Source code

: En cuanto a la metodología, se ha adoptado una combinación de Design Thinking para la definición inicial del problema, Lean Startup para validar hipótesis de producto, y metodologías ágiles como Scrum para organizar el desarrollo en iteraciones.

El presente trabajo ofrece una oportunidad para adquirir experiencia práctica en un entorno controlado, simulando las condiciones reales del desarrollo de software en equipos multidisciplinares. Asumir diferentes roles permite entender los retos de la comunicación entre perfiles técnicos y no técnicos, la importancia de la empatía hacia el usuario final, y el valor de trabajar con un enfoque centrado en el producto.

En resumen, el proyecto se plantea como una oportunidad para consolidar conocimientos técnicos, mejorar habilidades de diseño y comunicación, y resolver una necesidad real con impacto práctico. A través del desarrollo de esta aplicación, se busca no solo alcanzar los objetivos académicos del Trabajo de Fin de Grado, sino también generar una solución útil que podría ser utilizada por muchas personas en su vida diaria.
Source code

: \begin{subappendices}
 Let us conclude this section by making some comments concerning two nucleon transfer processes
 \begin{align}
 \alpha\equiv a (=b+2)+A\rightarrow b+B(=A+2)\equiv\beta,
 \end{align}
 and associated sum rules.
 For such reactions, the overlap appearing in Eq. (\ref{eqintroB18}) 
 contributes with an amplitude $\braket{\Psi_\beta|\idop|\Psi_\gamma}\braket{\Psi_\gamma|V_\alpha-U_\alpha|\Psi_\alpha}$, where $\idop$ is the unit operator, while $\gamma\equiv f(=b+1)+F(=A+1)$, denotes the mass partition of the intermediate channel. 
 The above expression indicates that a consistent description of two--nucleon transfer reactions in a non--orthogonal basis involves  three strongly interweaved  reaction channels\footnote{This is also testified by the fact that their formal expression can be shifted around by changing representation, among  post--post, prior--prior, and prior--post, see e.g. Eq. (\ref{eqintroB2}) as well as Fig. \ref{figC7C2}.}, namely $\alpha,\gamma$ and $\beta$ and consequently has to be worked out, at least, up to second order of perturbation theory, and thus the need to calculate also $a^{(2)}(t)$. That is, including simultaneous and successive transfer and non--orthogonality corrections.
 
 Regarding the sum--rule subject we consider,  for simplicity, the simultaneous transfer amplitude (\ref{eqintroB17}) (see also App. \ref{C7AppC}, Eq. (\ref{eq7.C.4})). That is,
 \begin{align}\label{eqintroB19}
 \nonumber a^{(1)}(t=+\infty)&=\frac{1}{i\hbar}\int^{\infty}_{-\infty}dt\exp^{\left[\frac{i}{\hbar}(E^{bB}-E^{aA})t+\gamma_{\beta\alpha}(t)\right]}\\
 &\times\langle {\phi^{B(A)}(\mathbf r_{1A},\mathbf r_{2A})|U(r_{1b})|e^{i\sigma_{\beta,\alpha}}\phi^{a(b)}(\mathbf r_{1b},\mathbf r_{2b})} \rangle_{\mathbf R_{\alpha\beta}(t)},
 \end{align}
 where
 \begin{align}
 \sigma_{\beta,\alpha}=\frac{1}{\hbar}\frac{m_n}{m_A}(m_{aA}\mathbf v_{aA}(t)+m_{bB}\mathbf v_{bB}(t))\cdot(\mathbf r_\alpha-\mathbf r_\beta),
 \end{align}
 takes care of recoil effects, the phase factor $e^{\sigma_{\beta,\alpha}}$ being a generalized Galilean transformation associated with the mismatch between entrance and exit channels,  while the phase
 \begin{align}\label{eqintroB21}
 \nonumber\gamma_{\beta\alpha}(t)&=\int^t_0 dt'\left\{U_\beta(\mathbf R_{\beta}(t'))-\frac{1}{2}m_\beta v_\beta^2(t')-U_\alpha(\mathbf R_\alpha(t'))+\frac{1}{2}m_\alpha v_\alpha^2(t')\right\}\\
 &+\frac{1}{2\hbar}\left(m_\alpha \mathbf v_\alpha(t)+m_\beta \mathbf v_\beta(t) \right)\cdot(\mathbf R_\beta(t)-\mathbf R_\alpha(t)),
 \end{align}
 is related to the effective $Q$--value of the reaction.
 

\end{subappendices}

▶ _DESCRIPTION OF THE TASK_
Only the lines containing "also" are needed; pull them out of the listing.

▶ _WORKED SOLUTION_
 The above expression indicates that a consistent description of two--nucleon transfer reactions in a non--orthogonal basis involves  three strongly interweaved  reaction channels\footnote{This is also testified by the fact that their formal expression can be shifted around by changing representation, among  post--post, prior--prior, and prior--post, see e.g. Eq. (\ref{eqintroB2}) as well as Fig. \ref{figC7C2}.}, namely $\alpha,\gamma$ and $\beta$ and consequently has to be worked out, at least, up to second order of perturbation theory, and thus the need to calculate also $a^{(2)}(t)$. That is, including simultaneous and successive transfer and non--orthogonality corrections.
 Regarding the sum--rule subject we consider,  for simplicity, the simultaneous transfer amplitude (\ref{eqintroB17}) (see also App. \ref{C7AppC}, Eq. (\ref{eq7.C.4})). That is,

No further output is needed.